Genuine. Wholehearted. Heartfelt. Believe. Health. Wealth. Courage. Awesome. Learn. Flow. Pray. Live in the moment. Open your heart. Wear what you love. Show your soul. Stop being afraid of everything. Hug. Love Big. GIVE. Share.
Embrace your Imperfect Everything.
Love yourself More.
I am Worthy.
I am Worthy.
The last few years of my life I’ve chosen a word in January, one that helps guide me through my year. I’ve decided not to do that this year, and instead choose a mantra. Something I can say to myself every day, maybe two or three or ten times in a day if I need to.
About a month ago I started to think about words, and I wrote the words that came pouring out of my heart, out of my soul, the words above. I couldn’t choose One word, I felt attached to them all for different reasons. I am worthy of all them I thought. Yes. That’s it.
I am worthy.
I am overweight. I am disorganized. I suffer with depression. I am worthy.
I live paycheck to paycheck most of the time, I have debt. I have a tiny little house. I am worthy.
I didn’t go to college. I do not watch CNN. I often nod my head and smile during conversations involving stocks/politics/philosophy because that’s all I can do. I have no idea what the f#$% anyone is talking about. I am worthy.

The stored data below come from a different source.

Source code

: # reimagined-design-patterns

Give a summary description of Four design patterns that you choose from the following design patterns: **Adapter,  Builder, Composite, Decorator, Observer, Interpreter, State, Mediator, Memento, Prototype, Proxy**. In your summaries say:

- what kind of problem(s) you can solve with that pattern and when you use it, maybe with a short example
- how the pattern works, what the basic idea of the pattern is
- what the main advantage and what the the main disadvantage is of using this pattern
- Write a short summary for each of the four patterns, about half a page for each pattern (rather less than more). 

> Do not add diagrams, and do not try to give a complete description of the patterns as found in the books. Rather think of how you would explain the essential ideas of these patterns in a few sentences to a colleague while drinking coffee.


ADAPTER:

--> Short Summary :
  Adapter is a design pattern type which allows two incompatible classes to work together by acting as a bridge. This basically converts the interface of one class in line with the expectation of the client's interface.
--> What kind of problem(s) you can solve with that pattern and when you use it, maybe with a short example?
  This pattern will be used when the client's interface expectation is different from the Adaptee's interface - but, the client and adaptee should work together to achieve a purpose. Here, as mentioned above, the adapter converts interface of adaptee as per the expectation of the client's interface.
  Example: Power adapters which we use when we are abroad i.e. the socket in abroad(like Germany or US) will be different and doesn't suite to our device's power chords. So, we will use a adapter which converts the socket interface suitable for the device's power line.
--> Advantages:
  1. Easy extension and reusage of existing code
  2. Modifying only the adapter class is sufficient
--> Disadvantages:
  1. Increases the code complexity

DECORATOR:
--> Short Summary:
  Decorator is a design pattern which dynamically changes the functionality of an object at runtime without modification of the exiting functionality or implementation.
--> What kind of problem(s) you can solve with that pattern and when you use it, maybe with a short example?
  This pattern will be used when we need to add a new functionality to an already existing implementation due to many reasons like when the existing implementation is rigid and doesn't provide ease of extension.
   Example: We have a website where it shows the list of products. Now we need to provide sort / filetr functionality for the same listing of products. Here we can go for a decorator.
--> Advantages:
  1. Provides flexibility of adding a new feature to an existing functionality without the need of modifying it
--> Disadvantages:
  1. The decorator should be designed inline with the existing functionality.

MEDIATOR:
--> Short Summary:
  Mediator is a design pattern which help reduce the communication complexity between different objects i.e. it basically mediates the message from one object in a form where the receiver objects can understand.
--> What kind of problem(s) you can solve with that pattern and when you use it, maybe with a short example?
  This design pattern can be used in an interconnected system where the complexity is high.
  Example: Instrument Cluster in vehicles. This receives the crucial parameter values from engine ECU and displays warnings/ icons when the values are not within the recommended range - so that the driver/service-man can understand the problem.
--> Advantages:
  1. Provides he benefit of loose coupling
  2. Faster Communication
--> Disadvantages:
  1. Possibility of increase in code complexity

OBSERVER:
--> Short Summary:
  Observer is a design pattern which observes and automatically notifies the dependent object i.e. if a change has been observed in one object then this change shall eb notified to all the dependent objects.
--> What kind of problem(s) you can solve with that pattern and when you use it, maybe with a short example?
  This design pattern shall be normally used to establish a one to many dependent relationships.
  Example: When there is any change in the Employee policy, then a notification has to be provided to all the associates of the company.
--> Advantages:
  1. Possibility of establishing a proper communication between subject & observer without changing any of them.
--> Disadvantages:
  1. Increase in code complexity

My kids watch too much TV and they love their Nintendo DS. Sometimes we spend whole days in our pajamas. Sometimes I freak out. I Am Worthy.
I love cookies way more than kale. I love my bed. I really hate the gym. I am worthy.
Sometimes I fall asleep before I finish my prayers. I don’t go to church anymore. I’m confused about my faith. I am worthy.
There are lots of things I feel shameful about. LOTS. I could go on.
In her book The Gifts of Imperfection , Author Brene’ Brown says this :
” When we can let go of what other people think and own our story, we gain access to our worthiness- the feeling that we are enough just as we are and that we are worthy of love and belonging. When we spend a lifetime trying to distance ourselves from the parts of our lives that don’t fit with who we thing we’re supposed to be, we stand outside of our story and hustle for our worthiness by constantly performing, perfecting, pleasing, and proving. Our sense of worthiness- that critically important piece that gives us access to love and belonging- lives inside our story. The greatest challenge for most of us is believing that we are worthy now, right this minute. Worthiness doesn’t have prerequisites. So many of us have knowingly created /unknowingly allowed / been handed down a long list of worthiness prerequisites.”
Here are Mine:
I will be worthy when I lose weight.
I will be worthy when I’m a highly established, successful, portrait and wedding photographer.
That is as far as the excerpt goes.